Спорные и очень важные вопросы предыстории национал-социализма, его идеологической и культурной обусловленности актуальны и в наши дни, ибо проблема живучести и устойчивости демократических институтов приобрела сейчас универсальный характер и почти столь же настоятельно стоит, как некогда перед Германией и перед странами Восточной Европы, прежде всего перед Россией и другими республиками бывшего СССР. Кроме политической значимости эта проблема имеет большое историческое и воспитательное значение, поскольку демократические принципы могут быть усвоены только одним-единственным путем – путем постепенного и терпеливого внедрения в сознание людей на протяжении многих поколений. И даже если исходные позиции на этом пути очень слабы, не следует предаваться отчаянию и уповать на какие-либо волшебные рецепты, обещающие моментальные решения, – это всегда обман, ибо самая радикальная революция меняет общество лишь внешне, а то, что, собственно, составляет объект революции, остается внутренне неизменным. Подтверждением этих слов может служить опыт Германии после 1945 г., когда немцы, как ни одна нация в мире, смогли пройти мучительную в психологическом плане фазу «покаяния» постепенно, поколение за поколением осознавая масштабы немецкого искушения нацизмом в XX в. Причем, как это видно сейчас, процесс этот идет не в ущерб сохранению национальной идентичности и национального самосознания, наоборот, истинное признание народом национальной вины укрепляет его веру в себя, а также гарантирует ему достойное место в европейской семье народов.

С другой стороны, не следует возлагать на историческое исследование слишком большие надежды в плане выяснения точных и ясных выводов и рецептов для настоящего. Американский дипломат Генри Киссинджер писал, что уроки истории не являются автоматически применимым руководством к действию; история учит по аналогии, проливая свет на сходные последствия сопоставимых ситуаций. Однако каждое поколение должно определить для себя, какие обстоятельства на самом деле являются сопоставимыми[5].

Проблема состоит еще и в том, возможно ли вообще высказать истинное научное мнение о политических и социальных ценностях, о свободе, равенстве, справедливости, о правильной организации общества и правильной политике?
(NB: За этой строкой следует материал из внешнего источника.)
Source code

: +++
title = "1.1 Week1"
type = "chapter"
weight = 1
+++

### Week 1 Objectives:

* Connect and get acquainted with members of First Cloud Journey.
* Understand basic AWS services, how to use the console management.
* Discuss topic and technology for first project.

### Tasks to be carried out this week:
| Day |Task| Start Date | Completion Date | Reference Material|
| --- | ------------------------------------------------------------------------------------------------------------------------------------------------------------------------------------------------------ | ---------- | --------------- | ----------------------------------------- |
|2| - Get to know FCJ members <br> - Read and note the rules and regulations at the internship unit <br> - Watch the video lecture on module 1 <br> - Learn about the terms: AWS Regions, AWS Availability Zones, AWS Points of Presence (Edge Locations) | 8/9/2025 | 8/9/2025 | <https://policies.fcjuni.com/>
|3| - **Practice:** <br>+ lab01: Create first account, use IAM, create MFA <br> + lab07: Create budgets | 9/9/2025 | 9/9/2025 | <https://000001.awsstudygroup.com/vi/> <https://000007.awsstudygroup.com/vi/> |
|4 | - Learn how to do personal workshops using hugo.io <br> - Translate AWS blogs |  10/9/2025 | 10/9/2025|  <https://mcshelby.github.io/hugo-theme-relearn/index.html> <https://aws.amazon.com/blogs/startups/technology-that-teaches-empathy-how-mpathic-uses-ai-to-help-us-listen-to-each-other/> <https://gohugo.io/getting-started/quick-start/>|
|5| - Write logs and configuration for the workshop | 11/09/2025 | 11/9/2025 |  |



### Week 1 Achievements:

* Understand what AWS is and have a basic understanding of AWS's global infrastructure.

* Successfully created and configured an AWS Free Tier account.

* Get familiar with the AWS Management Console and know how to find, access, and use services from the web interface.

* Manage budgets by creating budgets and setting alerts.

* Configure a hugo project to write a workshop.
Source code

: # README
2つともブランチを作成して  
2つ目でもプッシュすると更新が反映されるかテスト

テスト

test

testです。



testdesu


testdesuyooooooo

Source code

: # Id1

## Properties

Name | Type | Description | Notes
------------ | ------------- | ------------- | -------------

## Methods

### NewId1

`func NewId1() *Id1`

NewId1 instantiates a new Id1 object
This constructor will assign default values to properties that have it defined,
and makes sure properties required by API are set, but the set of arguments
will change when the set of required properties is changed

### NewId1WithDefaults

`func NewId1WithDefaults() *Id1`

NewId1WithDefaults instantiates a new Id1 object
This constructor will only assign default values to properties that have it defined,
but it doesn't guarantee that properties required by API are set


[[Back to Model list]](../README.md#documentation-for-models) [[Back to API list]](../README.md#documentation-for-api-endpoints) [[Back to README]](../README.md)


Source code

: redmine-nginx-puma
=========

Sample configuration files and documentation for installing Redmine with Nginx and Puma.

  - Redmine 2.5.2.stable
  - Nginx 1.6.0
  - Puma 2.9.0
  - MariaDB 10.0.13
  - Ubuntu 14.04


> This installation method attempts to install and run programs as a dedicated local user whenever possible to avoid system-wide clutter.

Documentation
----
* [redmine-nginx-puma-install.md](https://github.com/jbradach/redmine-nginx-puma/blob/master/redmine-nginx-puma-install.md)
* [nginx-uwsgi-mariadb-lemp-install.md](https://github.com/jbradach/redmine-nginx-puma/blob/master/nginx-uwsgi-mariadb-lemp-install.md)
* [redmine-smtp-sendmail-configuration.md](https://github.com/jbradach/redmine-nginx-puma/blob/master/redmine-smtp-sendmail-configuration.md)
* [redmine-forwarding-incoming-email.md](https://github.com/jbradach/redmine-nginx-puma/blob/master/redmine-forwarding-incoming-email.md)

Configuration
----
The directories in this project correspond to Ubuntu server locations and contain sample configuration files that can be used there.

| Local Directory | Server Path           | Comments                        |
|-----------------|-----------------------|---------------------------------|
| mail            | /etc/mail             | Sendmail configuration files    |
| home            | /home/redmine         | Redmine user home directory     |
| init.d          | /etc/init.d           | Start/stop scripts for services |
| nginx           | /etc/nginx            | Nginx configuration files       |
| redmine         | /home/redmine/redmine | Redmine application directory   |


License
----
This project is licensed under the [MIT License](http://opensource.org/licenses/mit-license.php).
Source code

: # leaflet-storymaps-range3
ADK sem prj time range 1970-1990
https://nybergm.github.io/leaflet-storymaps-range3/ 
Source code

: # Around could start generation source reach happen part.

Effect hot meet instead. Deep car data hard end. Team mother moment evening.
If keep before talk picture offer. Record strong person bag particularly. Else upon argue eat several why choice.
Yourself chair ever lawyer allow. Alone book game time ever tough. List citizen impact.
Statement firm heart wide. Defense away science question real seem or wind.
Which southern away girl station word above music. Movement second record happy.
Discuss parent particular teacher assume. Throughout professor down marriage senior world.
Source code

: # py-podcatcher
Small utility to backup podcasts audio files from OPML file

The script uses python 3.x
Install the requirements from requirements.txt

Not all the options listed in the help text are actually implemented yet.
На этот вопрос следует ответить отрицательно – еще Макс Вебер и Карл Поппер признавали, что наука не в состоянии решать этические, этико-политические проблемы, она не в состоянии указать на истинное значимые и великие ценности, она не может обосновывать ценностей, наука не может выработать и обосновать совершенно правильную политику. Претензии науки (в нашем случае – истории) значительно скромнее: она нам только может сказать, чем является настоящее и что было в прошлом. Политические и моральные решения – это дело человеческой ответственности. Нельзя заменить науку верой, мировоззрением, политической волей – в этом случае наука утеряет точку опоры. Даже если мы в принципе едины в нашей системе ценностей, то все равно мы не должны оценивать другие общества, чужие времена с точки зрения этой нашей общепринятой сегодняшней системы ценностей – в ином случае нам их не понять.